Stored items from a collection
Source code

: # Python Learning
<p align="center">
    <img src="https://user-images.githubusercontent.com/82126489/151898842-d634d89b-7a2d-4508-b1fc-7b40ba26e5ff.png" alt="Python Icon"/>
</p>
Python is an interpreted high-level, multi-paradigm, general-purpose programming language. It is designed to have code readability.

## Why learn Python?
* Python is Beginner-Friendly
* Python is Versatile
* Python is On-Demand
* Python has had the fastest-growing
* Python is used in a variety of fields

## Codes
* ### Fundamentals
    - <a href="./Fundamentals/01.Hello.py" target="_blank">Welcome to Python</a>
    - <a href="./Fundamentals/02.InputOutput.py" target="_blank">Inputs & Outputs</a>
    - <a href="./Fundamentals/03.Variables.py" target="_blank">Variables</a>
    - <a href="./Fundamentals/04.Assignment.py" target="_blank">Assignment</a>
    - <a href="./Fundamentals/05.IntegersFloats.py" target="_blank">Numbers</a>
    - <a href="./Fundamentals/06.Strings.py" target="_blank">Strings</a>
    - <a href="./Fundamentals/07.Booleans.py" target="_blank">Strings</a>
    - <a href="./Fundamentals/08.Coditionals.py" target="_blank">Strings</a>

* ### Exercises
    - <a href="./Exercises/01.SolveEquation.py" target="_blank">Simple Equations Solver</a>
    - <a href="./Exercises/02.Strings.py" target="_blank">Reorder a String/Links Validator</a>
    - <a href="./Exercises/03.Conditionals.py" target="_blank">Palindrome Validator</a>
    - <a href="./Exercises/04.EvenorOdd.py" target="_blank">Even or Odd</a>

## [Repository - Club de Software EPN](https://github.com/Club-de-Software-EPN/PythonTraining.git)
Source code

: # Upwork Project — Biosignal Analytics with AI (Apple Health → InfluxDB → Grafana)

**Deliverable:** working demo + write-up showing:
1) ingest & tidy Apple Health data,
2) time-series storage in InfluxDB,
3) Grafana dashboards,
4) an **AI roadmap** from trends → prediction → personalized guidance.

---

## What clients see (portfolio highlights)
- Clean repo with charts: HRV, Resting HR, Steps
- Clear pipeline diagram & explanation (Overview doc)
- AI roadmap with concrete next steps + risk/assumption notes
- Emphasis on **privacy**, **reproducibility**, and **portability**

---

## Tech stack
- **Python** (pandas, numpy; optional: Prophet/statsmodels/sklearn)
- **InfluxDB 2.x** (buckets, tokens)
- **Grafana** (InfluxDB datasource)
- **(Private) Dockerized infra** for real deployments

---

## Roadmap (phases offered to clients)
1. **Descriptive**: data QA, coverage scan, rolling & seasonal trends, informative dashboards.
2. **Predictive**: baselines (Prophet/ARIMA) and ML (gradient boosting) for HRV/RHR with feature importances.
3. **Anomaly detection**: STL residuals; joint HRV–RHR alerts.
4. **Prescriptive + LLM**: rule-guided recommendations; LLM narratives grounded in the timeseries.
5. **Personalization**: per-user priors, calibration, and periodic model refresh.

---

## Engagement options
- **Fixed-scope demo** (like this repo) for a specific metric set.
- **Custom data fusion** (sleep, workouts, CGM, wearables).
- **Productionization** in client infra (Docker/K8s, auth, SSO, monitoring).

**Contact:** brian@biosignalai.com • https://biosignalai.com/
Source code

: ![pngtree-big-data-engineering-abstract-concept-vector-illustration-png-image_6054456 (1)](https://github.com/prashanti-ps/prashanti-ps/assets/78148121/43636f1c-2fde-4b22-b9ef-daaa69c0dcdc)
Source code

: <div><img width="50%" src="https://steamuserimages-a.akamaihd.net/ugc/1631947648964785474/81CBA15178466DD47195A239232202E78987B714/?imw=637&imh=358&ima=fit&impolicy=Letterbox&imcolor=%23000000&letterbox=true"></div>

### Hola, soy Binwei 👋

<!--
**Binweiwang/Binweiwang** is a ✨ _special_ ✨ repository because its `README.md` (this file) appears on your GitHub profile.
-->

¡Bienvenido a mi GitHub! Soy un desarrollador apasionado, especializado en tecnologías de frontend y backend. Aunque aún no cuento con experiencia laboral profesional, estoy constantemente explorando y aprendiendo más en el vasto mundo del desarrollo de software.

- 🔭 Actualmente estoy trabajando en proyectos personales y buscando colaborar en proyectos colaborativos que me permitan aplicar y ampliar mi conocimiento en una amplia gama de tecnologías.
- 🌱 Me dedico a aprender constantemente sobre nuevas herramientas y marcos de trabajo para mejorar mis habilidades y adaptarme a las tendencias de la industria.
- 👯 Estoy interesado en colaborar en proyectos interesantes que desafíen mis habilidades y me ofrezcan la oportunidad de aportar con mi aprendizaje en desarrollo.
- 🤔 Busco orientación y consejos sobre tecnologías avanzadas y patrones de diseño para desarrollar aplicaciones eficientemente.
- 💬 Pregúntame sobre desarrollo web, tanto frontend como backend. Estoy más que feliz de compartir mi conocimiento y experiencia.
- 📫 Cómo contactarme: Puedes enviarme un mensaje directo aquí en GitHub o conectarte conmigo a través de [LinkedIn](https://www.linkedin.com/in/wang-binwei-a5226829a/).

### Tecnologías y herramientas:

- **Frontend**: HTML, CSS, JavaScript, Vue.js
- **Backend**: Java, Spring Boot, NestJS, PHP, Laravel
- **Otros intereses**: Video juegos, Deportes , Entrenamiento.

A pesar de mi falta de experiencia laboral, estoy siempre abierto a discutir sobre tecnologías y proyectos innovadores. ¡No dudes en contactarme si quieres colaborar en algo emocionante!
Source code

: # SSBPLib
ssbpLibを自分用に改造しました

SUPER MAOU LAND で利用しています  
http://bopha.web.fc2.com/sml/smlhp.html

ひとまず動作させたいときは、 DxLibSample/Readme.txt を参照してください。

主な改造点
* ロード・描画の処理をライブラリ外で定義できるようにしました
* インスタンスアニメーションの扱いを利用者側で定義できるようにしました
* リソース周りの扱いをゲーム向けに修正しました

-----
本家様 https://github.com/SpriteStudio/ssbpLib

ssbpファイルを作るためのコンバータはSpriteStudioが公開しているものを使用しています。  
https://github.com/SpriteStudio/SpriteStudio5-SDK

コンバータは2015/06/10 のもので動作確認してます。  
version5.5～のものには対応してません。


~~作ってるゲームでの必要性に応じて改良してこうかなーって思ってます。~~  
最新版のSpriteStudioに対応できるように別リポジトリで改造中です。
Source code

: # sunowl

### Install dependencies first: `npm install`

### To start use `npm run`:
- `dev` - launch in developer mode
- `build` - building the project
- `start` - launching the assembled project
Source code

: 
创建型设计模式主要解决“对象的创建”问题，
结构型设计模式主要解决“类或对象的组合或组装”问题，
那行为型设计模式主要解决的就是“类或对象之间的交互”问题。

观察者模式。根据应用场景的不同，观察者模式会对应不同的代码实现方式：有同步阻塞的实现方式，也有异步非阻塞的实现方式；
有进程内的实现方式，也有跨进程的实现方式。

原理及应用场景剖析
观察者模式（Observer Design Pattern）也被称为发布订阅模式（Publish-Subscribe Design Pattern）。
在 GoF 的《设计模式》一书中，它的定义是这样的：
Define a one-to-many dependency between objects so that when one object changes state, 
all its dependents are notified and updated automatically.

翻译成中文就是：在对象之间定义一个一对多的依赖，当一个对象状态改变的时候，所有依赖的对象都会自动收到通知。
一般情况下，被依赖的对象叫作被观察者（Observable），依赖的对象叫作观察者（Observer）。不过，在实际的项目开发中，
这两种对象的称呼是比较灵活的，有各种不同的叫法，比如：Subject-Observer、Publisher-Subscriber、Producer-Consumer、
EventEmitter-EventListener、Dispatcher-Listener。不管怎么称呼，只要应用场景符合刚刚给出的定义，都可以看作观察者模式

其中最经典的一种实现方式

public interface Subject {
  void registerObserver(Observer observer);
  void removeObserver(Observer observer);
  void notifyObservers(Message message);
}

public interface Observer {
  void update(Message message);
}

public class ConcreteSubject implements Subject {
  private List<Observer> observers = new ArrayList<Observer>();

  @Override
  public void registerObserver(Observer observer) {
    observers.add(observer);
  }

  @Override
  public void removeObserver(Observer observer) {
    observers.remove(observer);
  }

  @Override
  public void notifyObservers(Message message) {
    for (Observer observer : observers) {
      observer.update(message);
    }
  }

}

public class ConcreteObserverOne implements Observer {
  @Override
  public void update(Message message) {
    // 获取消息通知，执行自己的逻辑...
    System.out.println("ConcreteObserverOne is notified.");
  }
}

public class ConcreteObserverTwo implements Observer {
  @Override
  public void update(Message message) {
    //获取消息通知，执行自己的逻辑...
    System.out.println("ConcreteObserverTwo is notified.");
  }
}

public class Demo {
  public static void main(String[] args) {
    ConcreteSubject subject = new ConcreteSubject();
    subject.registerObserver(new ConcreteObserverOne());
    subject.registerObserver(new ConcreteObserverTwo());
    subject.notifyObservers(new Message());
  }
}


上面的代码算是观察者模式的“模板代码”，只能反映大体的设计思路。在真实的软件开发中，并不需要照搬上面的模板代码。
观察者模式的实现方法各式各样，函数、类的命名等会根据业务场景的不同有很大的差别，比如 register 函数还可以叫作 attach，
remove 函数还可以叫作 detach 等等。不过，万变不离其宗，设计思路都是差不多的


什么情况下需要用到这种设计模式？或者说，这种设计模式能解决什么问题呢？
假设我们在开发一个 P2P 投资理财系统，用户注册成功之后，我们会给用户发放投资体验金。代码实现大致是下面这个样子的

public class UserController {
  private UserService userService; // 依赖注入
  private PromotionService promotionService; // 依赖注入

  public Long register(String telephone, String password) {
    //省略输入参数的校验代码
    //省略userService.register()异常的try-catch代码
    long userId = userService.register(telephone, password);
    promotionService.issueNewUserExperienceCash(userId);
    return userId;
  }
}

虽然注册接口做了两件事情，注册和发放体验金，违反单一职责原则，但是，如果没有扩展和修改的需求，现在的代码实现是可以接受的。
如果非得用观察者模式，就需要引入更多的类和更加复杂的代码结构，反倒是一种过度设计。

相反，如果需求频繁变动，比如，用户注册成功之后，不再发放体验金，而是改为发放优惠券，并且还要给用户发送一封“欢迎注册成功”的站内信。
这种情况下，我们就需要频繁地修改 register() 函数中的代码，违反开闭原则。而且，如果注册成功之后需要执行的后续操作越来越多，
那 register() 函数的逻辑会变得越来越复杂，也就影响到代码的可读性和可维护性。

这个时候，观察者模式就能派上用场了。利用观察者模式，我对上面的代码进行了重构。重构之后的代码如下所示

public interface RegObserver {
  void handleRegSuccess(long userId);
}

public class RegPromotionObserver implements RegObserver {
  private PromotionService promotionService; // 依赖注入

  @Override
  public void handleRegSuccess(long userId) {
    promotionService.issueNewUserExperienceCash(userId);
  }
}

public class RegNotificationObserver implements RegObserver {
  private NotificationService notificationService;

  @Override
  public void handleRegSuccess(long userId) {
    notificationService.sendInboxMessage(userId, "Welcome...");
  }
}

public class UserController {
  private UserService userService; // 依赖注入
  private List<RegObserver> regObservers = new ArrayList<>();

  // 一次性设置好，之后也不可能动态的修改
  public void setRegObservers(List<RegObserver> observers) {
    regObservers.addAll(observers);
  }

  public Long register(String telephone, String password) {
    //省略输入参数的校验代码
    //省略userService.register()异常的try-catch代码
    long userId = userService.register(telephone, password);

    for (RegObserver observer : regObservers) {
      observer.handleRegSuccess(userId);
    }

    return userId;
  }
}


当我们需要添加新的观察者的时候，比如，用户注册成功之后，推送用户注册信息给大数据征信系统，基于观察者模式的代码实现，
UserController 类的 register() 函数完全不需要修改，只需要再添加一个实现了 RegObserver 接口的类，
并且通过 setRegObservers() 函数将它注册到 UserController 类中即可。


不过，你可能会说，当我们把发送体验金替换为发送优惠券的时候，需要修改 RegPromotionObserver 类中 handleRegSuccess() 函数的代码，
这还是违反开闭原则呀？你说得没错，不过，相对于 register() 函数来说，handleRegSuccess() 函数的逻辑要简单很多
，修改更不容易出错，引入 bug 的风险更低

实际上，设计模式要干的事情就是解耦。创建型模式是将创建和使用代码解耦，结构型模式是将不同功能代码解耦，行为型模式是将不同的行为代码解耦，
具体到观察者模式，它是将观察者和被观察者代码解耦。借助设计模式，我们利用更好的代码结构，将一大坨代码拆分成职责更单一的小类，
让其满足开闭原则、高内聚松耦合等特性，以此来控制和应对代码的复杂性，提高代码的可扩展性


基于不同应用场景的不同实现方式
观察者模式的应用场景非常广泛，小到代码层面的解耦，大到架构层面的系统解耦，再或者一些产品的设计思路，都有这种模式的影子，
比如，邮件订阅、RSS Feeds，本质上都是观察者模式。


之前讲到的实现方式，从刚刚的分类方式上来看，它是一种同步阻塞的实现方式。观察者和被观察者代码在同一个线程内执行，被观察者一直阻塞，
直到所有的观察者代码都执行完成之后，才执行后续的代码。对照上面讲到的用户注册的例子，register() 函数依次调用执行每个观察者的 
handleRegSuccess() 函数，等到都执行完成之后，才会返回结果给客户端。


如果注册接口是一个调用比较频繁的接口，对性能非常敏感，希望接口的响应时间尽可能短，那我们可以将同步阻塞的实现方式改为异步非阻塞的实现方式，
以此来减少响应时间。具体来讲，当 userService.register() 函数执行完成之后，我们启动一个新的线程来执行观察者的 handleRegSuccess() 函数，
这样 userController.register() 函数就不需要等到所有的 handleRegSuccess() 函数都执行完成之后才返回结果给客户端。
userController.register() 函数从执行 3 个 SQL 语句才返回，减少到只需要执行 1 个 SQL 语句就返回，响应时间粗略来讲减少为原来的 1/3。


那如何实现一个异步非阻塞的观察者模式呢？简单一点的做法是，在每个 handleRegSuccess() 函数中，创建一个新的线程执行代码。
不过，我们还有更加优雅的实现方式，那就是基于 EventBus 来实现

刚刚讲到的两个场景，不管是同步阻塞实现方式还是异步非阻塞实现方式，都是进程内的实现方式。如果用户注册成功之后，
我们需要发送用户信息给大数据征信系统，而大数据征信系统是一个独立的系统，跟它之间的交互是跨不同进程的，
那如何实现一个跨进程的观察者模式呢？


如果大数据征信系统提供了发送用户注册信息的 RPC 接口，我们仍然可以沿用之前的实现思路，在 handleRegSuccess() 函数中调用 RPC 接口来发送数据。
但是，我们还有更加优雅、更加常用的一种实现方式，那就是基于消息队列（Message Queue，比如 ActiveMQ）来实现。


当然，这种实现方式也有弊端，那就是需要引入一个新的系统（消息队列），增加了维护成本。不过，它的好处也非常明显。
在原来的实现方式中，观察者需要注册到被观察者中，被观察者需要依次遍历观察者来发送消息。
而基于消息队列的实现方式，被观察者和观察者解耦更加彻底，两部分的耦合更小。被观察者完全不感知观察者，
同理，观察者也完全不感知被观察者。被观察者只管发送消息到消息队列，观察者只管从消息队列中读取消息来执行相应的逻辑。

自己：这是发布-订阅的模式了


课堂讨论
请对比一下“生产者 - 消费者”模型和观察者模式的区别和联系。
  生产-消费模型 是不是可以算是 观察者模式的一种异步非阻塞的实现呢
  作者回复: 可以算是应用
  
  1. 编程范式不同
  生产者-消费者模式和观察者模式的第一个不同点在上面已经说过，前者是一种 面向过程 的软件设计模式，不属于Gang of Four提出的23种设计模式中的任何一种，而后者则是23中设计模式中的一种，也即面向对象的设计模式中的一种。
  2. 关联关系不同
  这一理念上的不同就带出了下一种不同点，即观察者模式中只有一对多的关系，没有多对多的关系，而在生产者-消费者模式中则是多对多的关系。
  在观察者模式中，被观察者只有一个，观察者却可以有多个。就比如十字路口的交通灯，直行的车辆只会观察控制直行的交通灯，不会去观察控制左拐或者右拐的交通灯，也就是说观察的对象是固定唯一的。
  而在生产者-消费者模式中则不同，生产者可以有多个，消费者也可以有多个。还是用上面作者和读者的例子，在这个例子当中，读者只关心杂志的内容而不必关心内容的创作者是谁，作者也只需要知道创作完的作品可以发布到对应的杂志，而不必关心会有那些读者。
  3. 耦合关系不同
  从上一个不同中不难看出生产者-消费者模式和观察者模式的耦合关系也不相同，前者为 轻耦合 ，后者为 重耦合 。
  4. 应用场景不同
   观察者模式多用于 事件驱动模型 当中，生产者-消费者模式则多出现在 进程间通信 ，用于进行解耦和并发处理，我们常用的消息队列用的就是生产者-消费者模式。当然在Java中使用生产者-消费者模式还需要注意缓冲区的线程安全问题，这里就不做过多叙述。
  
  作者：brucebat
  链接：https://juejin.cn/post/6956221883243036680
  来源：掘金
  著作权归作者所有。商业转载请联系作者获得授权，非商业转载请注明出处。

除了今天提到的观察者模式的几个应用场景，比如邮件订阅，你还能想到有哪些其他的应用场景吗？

:: EXERCISE PROMPT ::
Which lines of the data include the string "Health"? Find them and copy each one.

:: TASK SOLUTION ::
: # Upwork Project — Biosignal Analytics with AI (Apple Health → InfluxDB → Grafana)
1) ingest & tidy Apple Health data,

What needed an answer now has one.